■ THE TASK ■
From the records, return each line that has the word "subsubsection" in it.

Rendered images with source text
=======

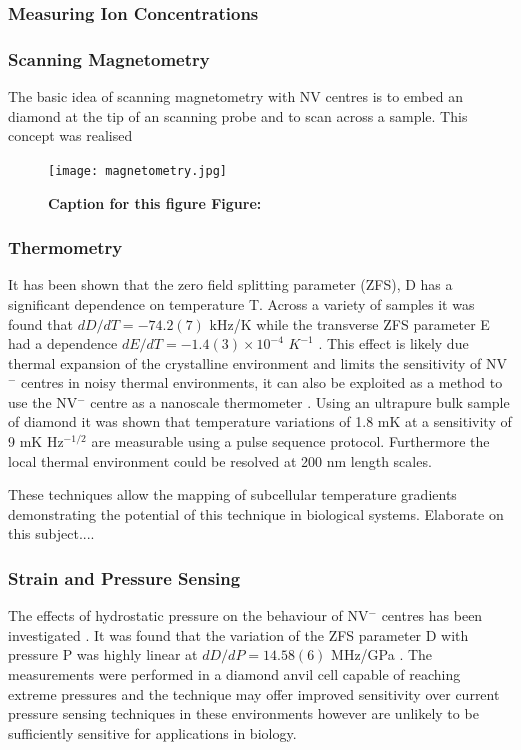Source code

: \documentclass[10pt]{article}
\begin{document}
\begin{multicols}{2}
\subsubsection{Measuring Ion Concentrations}

\subsubsection{Scanning Magnetometry}
The basic idea of scanning magnetometry with NV centres is to embed an diamond at the tip of an scanning probe and to scan across a sample. This concept was realised \cite{balasubramanian2008nanoscale}


\begin{figure}[h]
  \texttt{[image: magnetometry.jpg]}
	  \caption{\textbf{Caption for this figure Figure:\cite{balasubramanian2008nanoscale}}}
  \label{fig:energy_level}
\end{figure}



\subsubsection{Thermometry} 
It has been shown \cite{acosta2010temperature} that the zero field splitting parameter (ZFS), D has a significant dependence on temperature T. Across a variety of samples it was found that $dD/dT = -74.2(7)$ kHz/K while the transverse ZFS parameter E had a dependence $dE/dT = -1.4(3)\times10^{-4}$ $K^{-1}$ \cite{acosta2010temperature}. This effect is likely due thermal expansion of the crystalline environment and limits the sensitivity of NV$^-$ centres in noisy thermal environments, it can also be exploited as a method to use the NV$^-$ centre as a nanoscale thermometer \cite{toyli2013fluorescence,neumann2013high,kucsko2013nanometre}. Using an ultrapure bulk sample of diamond it was shown \cite{kucsko2013nanometre} that temperature variations of 1.8 mK at a sensitivity of 9 mK Hz$^{-1/2}$ are measurable using a pulse sequence protocol. Furthermore the local thermal environment could be resolved at 200 nm length scales.

These techniques allow the mapping of subcellular temperature gradients \cite{kucsko2013nanometre} demonstrating the potential of this technique in biological systems. Elaborate on this subject....

\subsubsection{Strain and Pressure Sensing}
The effects of hydrostatic pressure on the behaviour of NV$^-$ centres has been investigated \cite{doherty2014electronic}. It was found that the variation of the ZFS parameter D with pressure P was highly linear at $dD/dP = 14.58(6)$ MHz/GPa \cite{doherty2014electronic}. The measurements were performed in a diamond anvil cell capable of reaching extreme pressures and the technique may offer improved sensitivity over current pressure sensing techniques in these environments \cite{doherty2014electronic} however are unlikely to be sufficiently sensitive for applications in biology. 


\end{multicols}
\end{document}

=======

■ OUTPUT FOR THIS TASK ■
\subsubsection{Measuring Ion Concentrations}
\subsubsection{Scanning Magnetometry}
\subsubsection{Thermometry} 
\subsubsection{Strain and Pressure Sensing}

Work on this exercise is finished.